Then, the intervals between the starting problem occurring, lessened, to the point where it just wouldn’ t start, and since starters are a common problem with Vette’ s (or so I am told), I purchased a starter, and when I started to install it, I noticed that the starter in the care didn’ t appear to be that old, in fact, it looked in relatively good condition (like it had been replaced not too long ago).
Anyway, I replaced the starter, and before reassembling everything, I tired to start the car, and nothing, so I took the wires off the starter, and cleaned the ends with sandpaper (to make sure good contact was being made), and when I reconnected the wires, it started right up, and I started it several more times, and it started every time, so I put everything back together, and when I attempted to start it again, nothing, it wouldn’ t even turn over, it was as if the battery were dead (but it wasn’ t, I checked, and it was 95% charged).
So know I’ m back to square one, and since I really can’ t find an external (to the starter) relay, or a fusible link, or anything else in the starter circuit that might be the problem, I’ m at a lose?
One final comment, I just went out in the garage and the damn thing just started right up, and I stared it a half a dozen times, and it started every time, so now I am going to go out and try to start it one more time before I send this message, and see what happens?
Yup, it started again, but since I have no confidence that it will keep starting, does anyone have any suggestion(s) regarding what I might check next?
The starter grounds to block, so check the ground.

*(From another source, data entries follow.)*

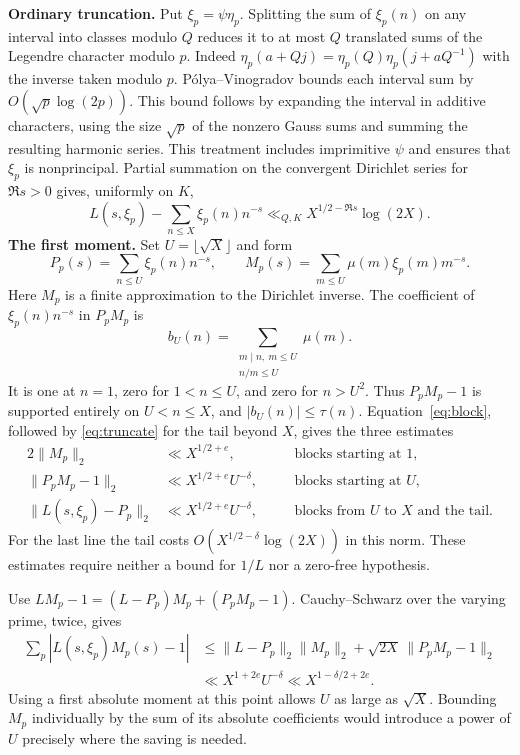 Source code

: \documentclass[11pt,letterpaper]{article}
\begin{document}
\textbf{Ordinary truncation.} Put $\xi_p=\psi\eta_p$. Splitting the sum of $\xi_p(n)$ on any interval into classes modulo $Q$ reduces it to at most $Q$ translated sums of the Legendre character modulo $p$. Indeed $\eta_p(a+Qj)=\eta_p(Q)\eta_p(j+a Q^{-1})$ with the inverse taken modulo $p$. Pólya--Vinogradov bounds each interval sum by $O(\sqrt p\log(2p))$. This bound follows by expanding the interval in additive characters, using the size $\sqrt p$ of the nonzero Gauss sums and summing the resulting harmonic series. This treatment includes imprimitive $\psi$ and ensures that $\xi_p$ is nonprincipal. Partial summation on the convergent Dirichlet series for $\Re s>0$ gives, uniformly on $K$,
\begin{equation}
 L(s,\xi_p)-\sum_{n\le X}\xi_p(n)n^{-s}
       \ll_{Q,K} X^{1/2-\Re s}\log(2X).\label{eq:truncate}
\end{equation}
\newpage\textbf{The first moment.} Set $U=\lfloor\sqrt X\rfloor$ and form
\[
 P_p(s)=\sum_{n\le U}\xi_p(n)n^{-s},\qquad
 M_p(s)=\sum_{m\le U}\mu(m)\xi_p(m)m^{-s}.
\]
Here $M_p$ is a finite approximation to the Dirichlet inverse. The coefficient of $\xi_p(n)n^{-s}$ in $P_pM_p$ is
\begin{equation}
 b_U(n)=\sum_{\substack{m\mid n,\ m\le U\\ n/m\le U}}\mu(m).
 \label{eq:mob}
\end{equation}
It is one at $n=1$, zero for $1<n\le U$, and zero for $n>U^2$. Thus $P_pM_p-1$ is supported entirely on $U<n\le X$, and $|b_U(n)|\le\tau(n)$. Equation~\eqref{eq:block}, followed by \eqref{eq:truncate} for the tail beyond $X$, gives the three estimates
\begin{alignat}{2}
 \|M_p\|_2&\ll X^{1/2+e}, &\quad&
       \text{blocks starting at }1,\nonumber\\
 \|P_pM_p-1\|_2&\ll X^{1/2+e}U^{-\delta}, &&
       \text{blocks starting at }U,\label{eq:three}\\
 \|L(s,\xi_p)-P_p\|_2&\ll X^{1/2+e}U^{-\delta}, &&
       \text{blocks from }U\text{ to }X\text{ and the tail}.\nonumber
\end{alignat}
For the last line the tail costs $O(X^{1/2-\delta}\log(2X))$ in this norm. These estimates require neither a bound for $1/L$ nor a zero-free hypothesis.

Use $LM_p-1=(L-P_p)M_p+(P_pM_p-1)$. Cauchy--Schwarz over the varying prime, twice, gives
\begin{align}
 \sum_p|L(s,\xi_p)M_p(s)-1|
 &\le \|L-P_p\|_2\|M_p\|_2+\sqrt{2X}\,\|P_pM_p-1\|_2\nonumber\\
 &\ll X^{1+2e} U^{-\delta}\ll X^{1-\delta/2+2e}.
 \label{eq:first}
\end{align}
Using a first absolute moment at this point allows $U$ as large as $\sqrt X$. Bounding $M_p$ individually by the sum of its absolute coefficients would introduce a power of $U$ precisely where the saving is needed.
\end{document}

Use a multimeter (set on low ohms) and touch starter case and block during one of these no start events, if you get no reading, then the ground is problem.
Then clean battery ground to block and contact surface.
See if that solves problem.
Another possibility is the ign. Switch.
Any aftermarket/factory security systems on the 'vette?
February, 27, 2009 AT 2:45 PM
There is no aftermarket/factory security systems on the car, but I did notice something interesting this morning after starting the car. Yes, the car started this morning, but only after charging the battery, with the ground side of the battery disconnected, read on!
I put a charger on the battery last night, and the meter showed the battery to be at 80% charge, and it was still at 80% charge when I checked it this morning. So I disconnected the ground side of the batter, installed a lug, and charged the battery with just the positive cable connected to the battery, and the battery charged to 100% in about 30 minutes.
I then connected the ground lead to the battery, and the car started on the first try (and several times in a row), then I put the charger back on the battery, and it was at 95% charge, and since the battery wouldn’ t accept a charge (just maintained an 80% charge over night, while on the charger), could we be looking at corroded ground wire, or maybe a short somewhere?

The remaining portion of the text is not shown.